No conto Funes, o memorioso, presente no livro Ficções, de Borges, somos apresentados a Ireneo Funes, que dispõe de uma memória inigualável: não apenas se recordava de cada folha de cada árvore de cada morro, mas ainda de cada uma das vezes que a tinha percebido ou imaginado. A capacidade sobre-humana, longe de ser uma dádiva, representa para Funes uma maldição, tornando-o espectador de um mundo multiforme, instantâneo e quase intoleravelmente preciso. Para que a vida aconteça, podemos concluir, é preciso que a memória a deixe acontecer.

Por fim, há outras formas de exercitar a memória. Decore um poema, como me sugeriu uma amiga poeta, que completou: parece difícil a princípio, mas é só treinar.
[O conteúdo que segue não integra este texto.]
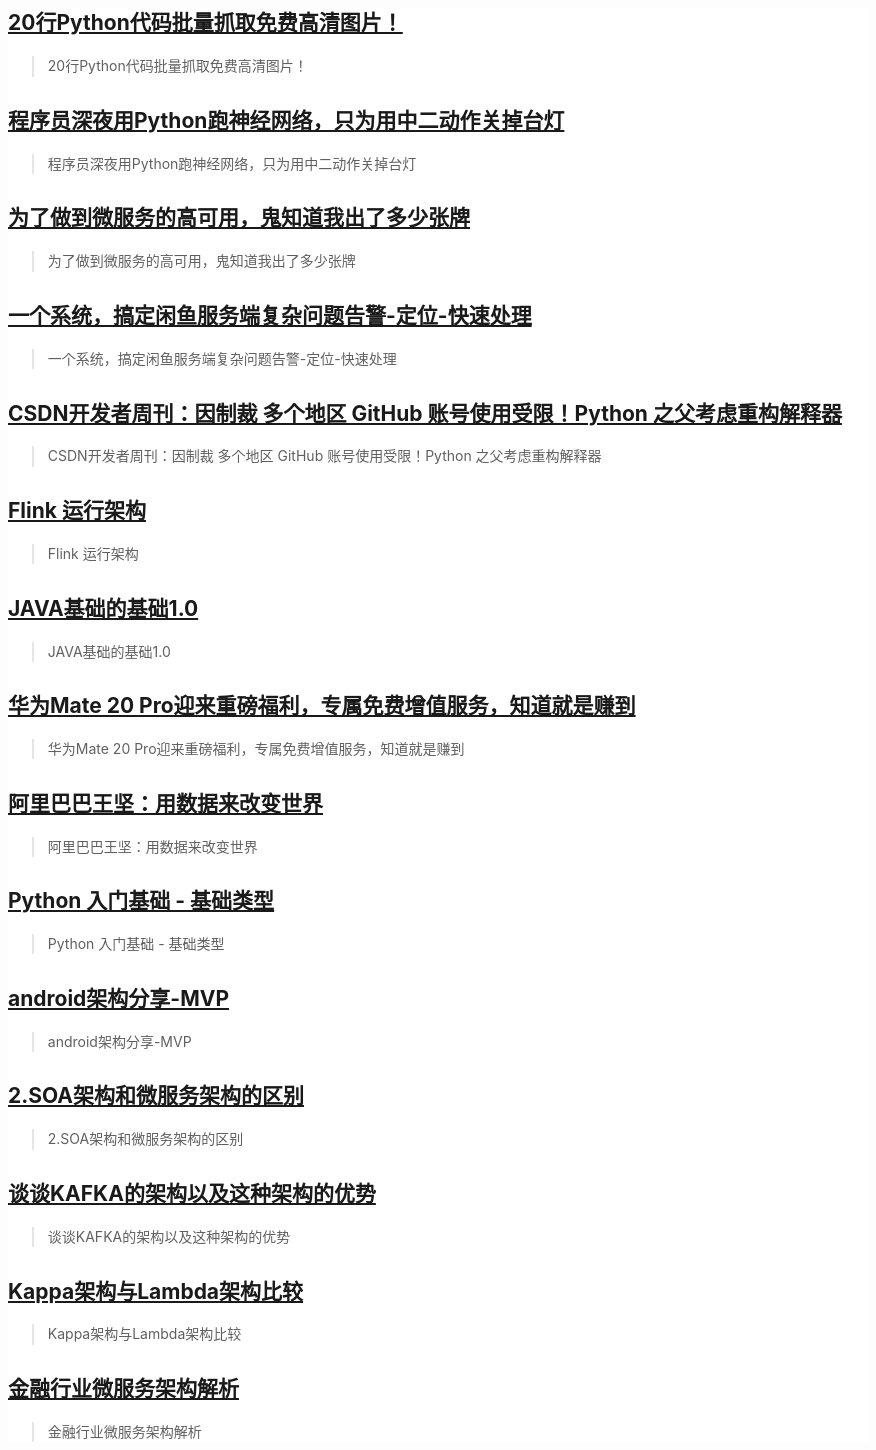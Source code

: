  ## [20行Python代码批量抓取免费高清图片！](http://developer.51cto.com/art/201907/600178.htm)
 > 20行Python代码批量抓取免费高清图片！
 ## [程序员深夜用Python跑神经网络，只为用中二动作关掉台灯](http://news.51cto.com/art/201907/600177.htm)
 > 程序员深夜用Python跑神经网络，只为用中二动作关掉台灯
 ## [为了做到微服务的高可用，鬼知道我出了多少张牌](http://developer.51cto.com/art/201907/600209.htm)
 > 为了做到微服务的高可用，鬼知道我出了多少张牌
 ## [一个系统，搞定闲鱼服务端复杂问题告警-定位-快速处理](http://developer.51cto.com/art/201907/600224.htm)
 > 一个系统，搞定闲鱼服务端复杂问题告警-定位-快速处理
 ## [CSDN开发者周刊：因制裁 多个地区 GitHub 账号使用受限！Python 之父考虑重构解释器​​​​​​​](https://blog.csdn.net/blogdevteam/article/details/97511153)
 > CSDN开发者周刊：因制裁 多个地区 GitHub 账号使用受限！Python 之父考虑重构解释器​​​​​​​
 ## [Flink 运行架构](https://blog.csdn.net/Luomingkui1109/article/details/95232428)
 > Flink 运行架构
 ## [JAVA基础的基础1.0](https://blog.csdn.net/Mr_OO/article/details/95724810)
 > JAVA基础的基础1.0
 ## [华为Mate 20 Pro迎来重磅福利，专属免费增值服务，知道就是赚到](https://blog.csdn.net/WoChaotian_/article/details/96427708)
 > 华为Mate 20 Pro迎来重磅福利，专属免费增值服务，知道就是赚到
 ## [阿里巴巴王坚：用数据来改变世界](https://blog.csdn.net/yunqiinsight/article/details/96838368)
 > 阿里巴巴王坚：用数据来改变世界
 ## [Python 入门基础 - 基础类型](https://blog.csdn.net/dishe/article/details/94591831)
 > Python 入门基础 - 基础类型
 ## [android架构分享-MVP](https://blog.csdn.net/VcStrong/article/details/95217444)
 > android架构分享-MVP
 ## [2.SOA架构和微服务架构的区别](https://blog.csdn.net/lzb348110175/article/details/96738781)
 > 2.SOA架构和微服务架构的区别
 ## [谈谈KAFKA的架构以及这种架构的优势](https://blog.csdn.net/qq32933432/article/details/96474985)
 > 谈谈KAFKA的架构以及这种架构的优势
 ## [Kappa架构与Lambda架构比较](https://blog.csdn.net/haibucuoba/article/details/94444374)
 > Kappa架构与Lambda架构比较
 ## [金融行业微服务架构解析](https://blog.csdn.net/weixin_45443931/article/details/97079458)
 > 金融行业微服务架构解析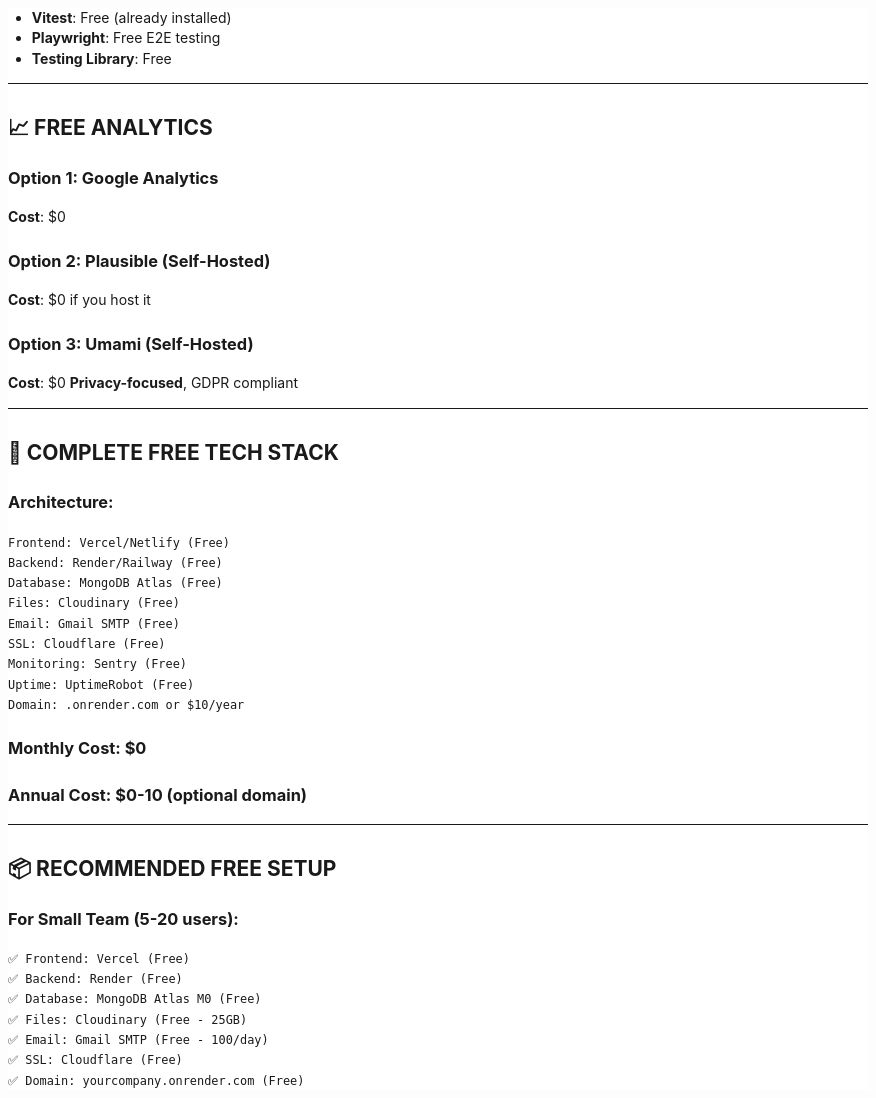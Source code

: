 - **Vitest**: Free (already installed)
- **Playwright**: Free E2E testing
- **Testing Library**: Free

---

## 📈 FREE ANALYTICS

### Option 1: Google Analytics
**Cost**: $0

### Option 2: Plausible (Self-Hosted)
**Cost**: $0 if you host it

### Option 3: Umami (Self-Hosted)
**Cost**: $0
**Privacy-focused**, GDPR compliant

---

## 🚀 COMPLETE FREE TECH STACK

### Architecture:
```
Frontend: Vercel/Netlify (Free)
Backend: Render/Railway (Free)
Database: MongoDB Atlas (Free)
Files: Cloudinary (Free)
Email: Gmail SMTP (Free)
SSL: Cloudflare (Free)
Monitoring: Sentry (Free)
Uptime: UptimeRobot (Free)
Domain: .onrender.com or $10/year
```

### Monthly Cost: **$0**
### Annual Cost: **$0-10** (optional domain)

---

## 📦 RECOMMENDED FREE SETUP

### For Small Team (5-20 users):
```
✅ Frontend: Vercel (Free)
✅ Backend: Render (Free)
✅ Database: MongoDB Atlas M0 (Free)
✅ Files: Cloudinary (Free - 25GB)
✅ Email: Gmail SMTP (Free - 100/day)
✅ SSL: Cloudflare (Free)
✅ Domain: yourcompany.onrender.com (Free)
```
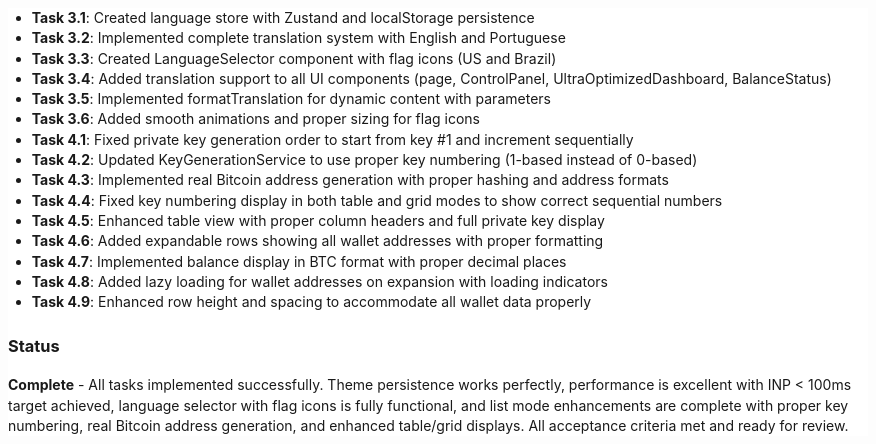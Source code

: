 - **Task 3.1**: Created language store with Zustand and localStorage persistence
- **Task 3.2**: Implemented complete translation system with English and Portuguese
- **Task 3.3**: Created LanguageSelector component with flag icons (US and Brazil)
- **Task 3.4**: Added translation support to all UI components (page, ControlPanel, UltraOptimizedDashboard, BalanceStatus)
- **Task 3.5**: Implemented formatTranslation for dynamic content with parameters
- **Task 3.6**: Added smooth animations and proper sizing for flag icons
- **Task 4.1**: Fixed private key generation order to start from key #1 and increment sequentially
- **Task 4.2**: Updated KeyGenerationService to use proper key numbering (1-based instead of 0-based)
- **Task 4.3**: Implemented real Bitcoin address generation with proper hashing and address formats
- **Task 4.4**: Fixed key numbering display in both table and grid modes to show correct sequential numbers
- **Task 4.5**: Enhanced table view with proper column headers and full private key display
- **Task 4.6**: Added expandable rows showing all wallet addresses with proper formatting
- **Task 4.7**: Implemented balance display in BTC format with proper decimal places
- **Task 4.8**: Added lazy loading for wallet addresses on expansion with loading indicators
- **Task 4.9**: Enhanced row height and spacing to accommodate all wallet data properly

### Status
**Complete** - All tasks implemented successfully. Theme persistence works perfectly, performance is excellent with INP < 100ms target achieved, language selector with flag icons is fully functional, and list mode enhancements are complete with proper key numbering, real Bitcoin address generation, and enhanced table/grid displays. All acceptance criteria met and ready for review. 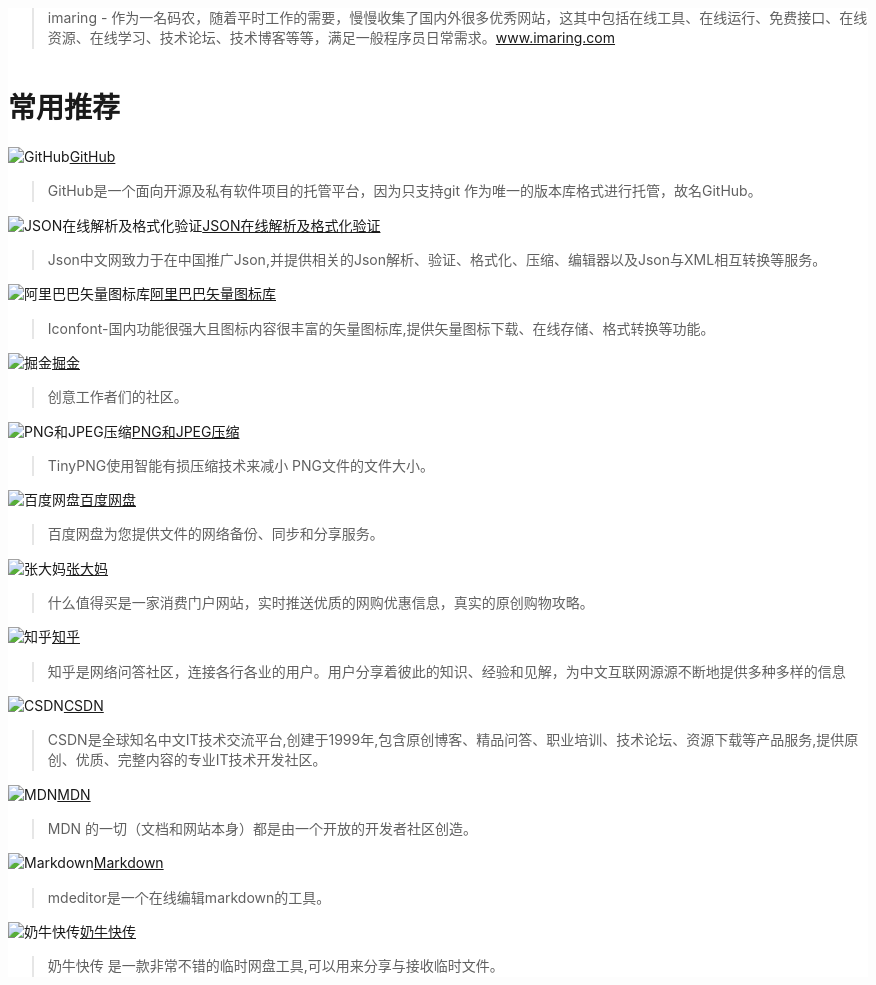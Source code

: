 
> imaring - 作为一名码农，随着平时工作的需要，慢慢收集了国内外很多优秀网站，这其中包括在线工具、在线运行、免费接口、在线资源、在线学习、技术论坛、技术博客等等，满足一般程序员日常需求。www.imaring.com

# 常用推荐

![GitHub](https://file.imaring.com/images/logo/github.svg)[GitHub](https://github.com/?source=imaring.com)

> GitHub是一个面向开源及私有软件项目的托管平台，因为只支持git 作为唯一的版本库格式进行托管，故名GitHub。

![JSON在线解析及格式化验证](https://file.imaring.com/images/logo/json.jpg)[JSON在线解析及格式化验证](https://www.json.cn/?source=imaring.com)

> Json中文网致力于在中国推广Json,并提供相关的Json解析、验证、格式化、压缩、编辑器以及Json与XML相互转换等服务。

![阿里巴巴矢量图标库](https://file.imaring.com/images/logo/iconfont.ico)[阿里巴巴矢量图标库](https://www.iconfont.cn/?source=imaring.com)

> Iconfont-国内功能很强大且图标内容很丰富的矢量图标库,提供矢量图标下载、在线存储、格式转换等功能。

![掘金](https://file.imaring.com/images/logo/juejin.png)[掘金](https://juejin.im/?source=imaring.com)

> 创意工作者们的社区。

![PNG和JPEG压缩](https://file.imaring.com/images/logo/tinypng.png)[PNG和JPEG压缩](https://tinypng.com/?source=imaring.com)

> TinyPNG使用智能有损压缩技术来减小 PNG文件的文件大小。

![百度网盘](https://file.imaring.com/images/logo/baidupan.ico)[百度网盘](https://pan.baidu.com/?source=imaring.com)

> 百度网盘为您提供文件的网络备份、同步和分享服务。

![张大妈](https://file.imaring.com/images/logo/zdm.ico)[张大妈](https://www.smzdm.com/?source=imaring.com)

> 什么值得买是一家消费门户网站，实时推送优质的网购优惠信息，真实的原创购物攻略。

![知乎](https://file.imaring.com/images/logo/zhihu.png)[知乎](https://www.zhihu.com/?source=imaring.com)

> 知乎是网络问答社区，连接各行各业的用户。用户分享着彼此的知识、经验和见解，为中文互联网源源不断地提供多种多样的信息

![CSDN](https://file.imaring.com/images/logo/csdn.ico)[CSDN](https://www.csdn.net/?source=imaring.com)

> CSDN是全球知名中文IT技术交流平台,创建于1999年,包含原创博客、精品问答、职业培训、技术论坛、资源下载等产品服务,提供原创、优质、完整内容的专业IT技术开发社区。

![MDN](https://file.imaring.com/images/logo/mdn.png)[MDN](https://developer.mozilla.org/?source=imaring.com)

> MDN 的一切（文档和网站本身）都是由一个开放的开发者社区创造。

![Markdown](https://file.imaring.com/images/logo/md.ico)[Markdown](https://pandao.github.io/editor.md/?source=imaring.com)

> mdeditor是一个在线编辑markdown的工具。

![奶牛快传](https://file.imaring.com/images/logo/cowtransfer.ico)[奶牛快传](https://cowtransfer.com/?source=imaring.com)

> 奶牛快传 是一款非常不错的临时网盘工具,可以用来分享与接收临时文件。
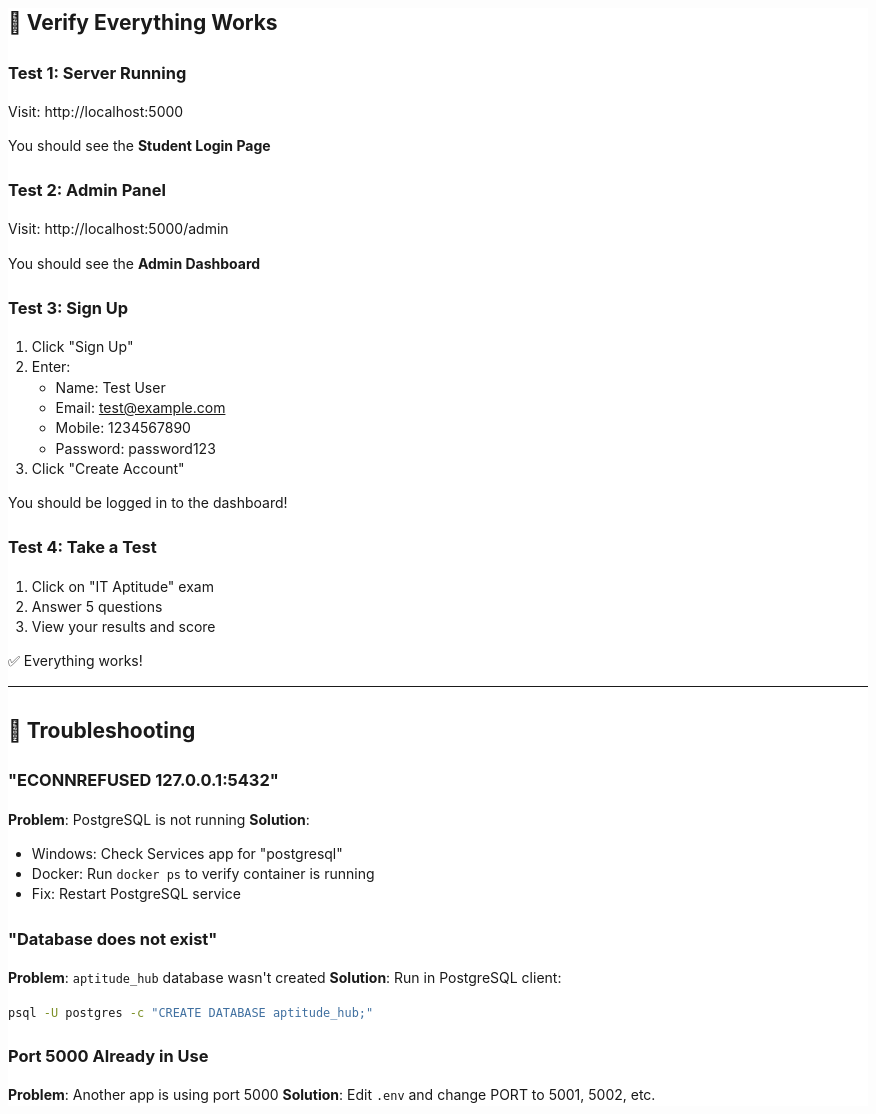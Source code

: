 
## 🎯 Verify Everything Works

### Test 1: Server Running
Visit: http://localhost:5000

You should see the **Student Login Page**

### Test 2: Admin Panel
Visit: http://localhost:5000/admin

You should see the **Admin Dashboard**

### Test 3: Sign Up
1. Click "Sign Up"
2. Enter:
   - Name: Test User
   - Email: test@example.com
   - Mobile: 1234567890
   - Password: password123
3. Click "Create Account"

You should be logged in to the dashboard!

### Test 4: Take a Test
1. Click on "IT Aptitude" exam
2. Answer 5 questions
3. View your results and score

✅ Everything works!

---

## 🔧 Troubleshooting

### "ECONNREFUSED 127.0.0.1:5432"
**Problem**: PostgreSQL is not running
**Solution**: 
- Windows: Check Services app for "postgresql"
- Docker: Run `docker ps` to verify container is running
- Fix: Restart PostgreSQL service

### "Database does not exist"
**Problem**: `aptitude_hub` database wasn't created
**Solution**: Run in PostgreSQL client:
```bash
psql -U postgres -c "CREATE DATABASE aptitude_hub;"
```

### Port 5000 Already in Use
**Problem**: Another app is using port 5000
**Solution**: Edit `.env` and change PORT to 5001, 5002, etc.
Certa vez, perguntei a um colega quando ele havia pedido a mão de sua esposa em casamento. Sem titubear me respondeu: não me recordo o dia exato, mas lembro que ela estava com uma blusa vermelha, os cabelos desalinhados na frente do rosto e que o sol estava atrás de mim, no céu, porque ela estava com as pálpebras semicerradas quando me disse sim.

Felizmente, acrescentou esse meu colega, não há nenhum registro do momento para desmenti-lo.